A virus tears across the globe, transforming its victims in nightmarish ways. As the world collapses, dark forces pull a small group of women together.
Erin, once quiet and closeted, acquires an appetite for a woman and her brain. Why does forbidden fruit taste so good?
Savannah, a professional BDSM switch, discovers a new turn-on: committing brutal murders for her eldritch masters.
Mareva, plagued with chronic tumors, is too horrified to acknowledge her divine role in the coming apocalypse, and as her growths multiply, so too does her desperation.
Inspired by her Bram Stoker Award-winning story “Magdala Amygdala,” Lucy A. Snyder delivers a cosmic tale about the planet’s disastrous transformation … and what we become after.
Review:
Thank you Titan for sending me a copy of Sister, Maiden, Monster to review!
So I read this exclusively on my work commutes and still managed to finish it in just a few days. This book is addictive and it’s a miracle I never missed my stop. Sister, Maiden, Monster does that thing where the book is weird and then the last 50 pages go absolutely insane, and I was totally here for it.

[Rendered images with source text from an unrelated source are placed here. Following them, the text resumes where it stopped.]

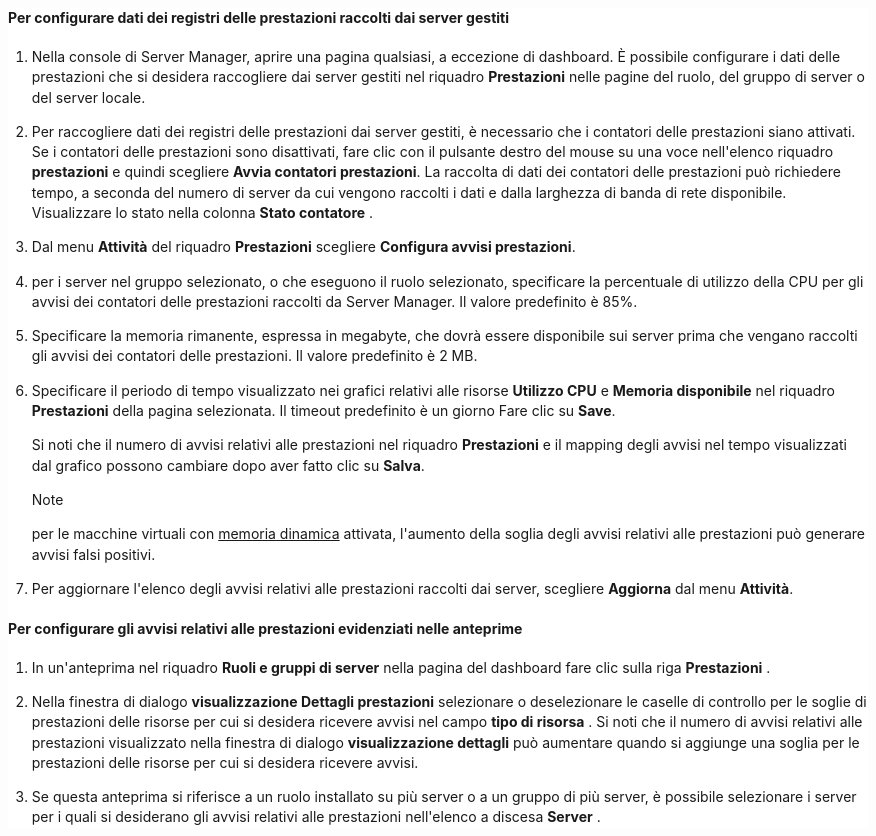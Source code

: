 #### <a name="to-configure-the-performance-log-data-collected-from-managed-servers"></a>Per configurare dati dei registri delle prestazioni raccolti dai server gestiti  

1.  Nella console di Server Manager, aprire una pagina qualsiasi, a eccezione di dashboard. È possibile configurare i dati delle prestazioni che si desidera raccogliere dai server gestiti nel riquadro **Prestazioni** nelle pagine del ruolo, del gruppo di server o del server locale.  

2.  Per raccogliere dati dei registri delle prestazioni dai server gestiti, è necessario che i contatori delle prestazioni siano attivati. Se i contatori delle prestazioni sono disattivati, fare clic con il pulsante destro del mouse su una voce nell'elenco riquadro **prestazioni** e quindi scegliere **Avvia contatori prestazioni**. La raccolta di dati dei contatori delle prestazioni può richiedere tempo, a seconda del numero di server da cui vengono raccolti i dati e dalla larghezza di banda di rete disponibile. Visualizzare lo stato nella colonna **Stato contatore** .  

3.  Dal menu **Attività** del riquadro **Prestazioni** scegliere **Configura avvisi prestazioni**.  

4.  per i server nel gruppo selezionato, o che eseguono il ruolo selezionato, specificare la percentuale di utilizzo della CPU per gli avvisi dei contatori delle prestazioni raccolti da Server Manager. Il valore predefinito è 85%.  

5.  Specificare la memoria rimanente, espressa in megabyte, che dovrà essere disponibile sui server prima che vengano raccolti gli avvisi dei contatori delle prestazioni. Il valore predefinito è 2 MB.  

6.  Specificare il periodo di tempo visualizzato nei grafici relativi alle risorse **Utilizzo CPU** e **Memoria disponibile** nel riquadro **Prestazioni** della pagina selezionata. Il timeout predefinito è un giorno Fare clic su **Save**.  

    Si noti che il numero di avvisi relativi alle prestazioni nel riquadro **Prestazioni** e il mapping degli avvisi nel tempo visualizzati dal grafico possono cambiare dopo aver fatto clic su **Salva**.  

    > [!NOTE]  
    > per le macchine virtuali con [memoria dinamica](https://technet.microsoft.com/library/ff817651.aspx) attivata, l'aumento della soglia degli avvisi relativi alle prestazioni può generare avvisi falsi positivi.  

7.  Per aggiornare l'elenco degli avvisi relativi alle prestazioni raccolti dai server, scegliere **Aggiorna** dal menu **Attività**.  

#### <a name="to-configure-the-performance-alerts-highlighted-in-thumbnails"></a>Per configurare gli avvisi relativi alle prestazioni evidenziati nelle anteprime  

1.  In un'anteprima nel riquadro **Ruoli e gruppi di server** nella pagina del dashboard fare clic sulla riga **Prestazioni** .  

2.  Nella finestra di dialogo **visualizzazione Dettagli prestazioni** selezionare o deselezionare le caselle di controllo per le soglie di prestazioni delle risorse per cui si desidera ricevere avvisi nel campo **tipo di risorsa** . Si noti che il numero di avvisi relativi alle prestazioni visualizzato nella finestra di dialogo **visualizzazione dettagli** può aumentare quando si aggiunge una soglia per le prestazioni delle risorse per cui si desidera ricevere avvisi.  

3.  Se questa anteprima si riferisce a un ruolo installato su più server o a un gruppo di più server, è possibile selezionare i server per i quali si desiderano gli avvisi relativi alle prestazioni nell'elenco a discesa **Server** .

There are three PoVs in this book, but it didn’t work the way I expected. Instead of switching between each of the three stories, the book focussed on one at a time, with Erin’s story taking up more than half of the book. Erin’s story is so much longer because Snyder uses Erin’s experience with the virus to explain the situation and how the virus affects people. She basically acts as the world-building part of the story, while also having an impact on the ending too. Savannah felt like she got the smallest part in the book, but hers was also important and added extra context to some of the weirder stuff that happens.
This is a truly gory cosmic horror and I couldn’t get enough of it. If you want answers you’re (mostly) out of luck, Snyder gives enough clues that you can put together your own theory and ideas about why the apocalypse happens and how, but ultimately this isn’t a story about answers. Instead it’s a wild ride of a nightmarish virus, cosmic roles and the potential end of everything we know.
Cosmic horror is a genre I’m fascinated by and Sister, Maiden, Monster did not disappoint. I can’t sum up my feelings because I don’t know what they are, other than overwhelmingly positive and I desperately want to explore more of Snyder’s work now.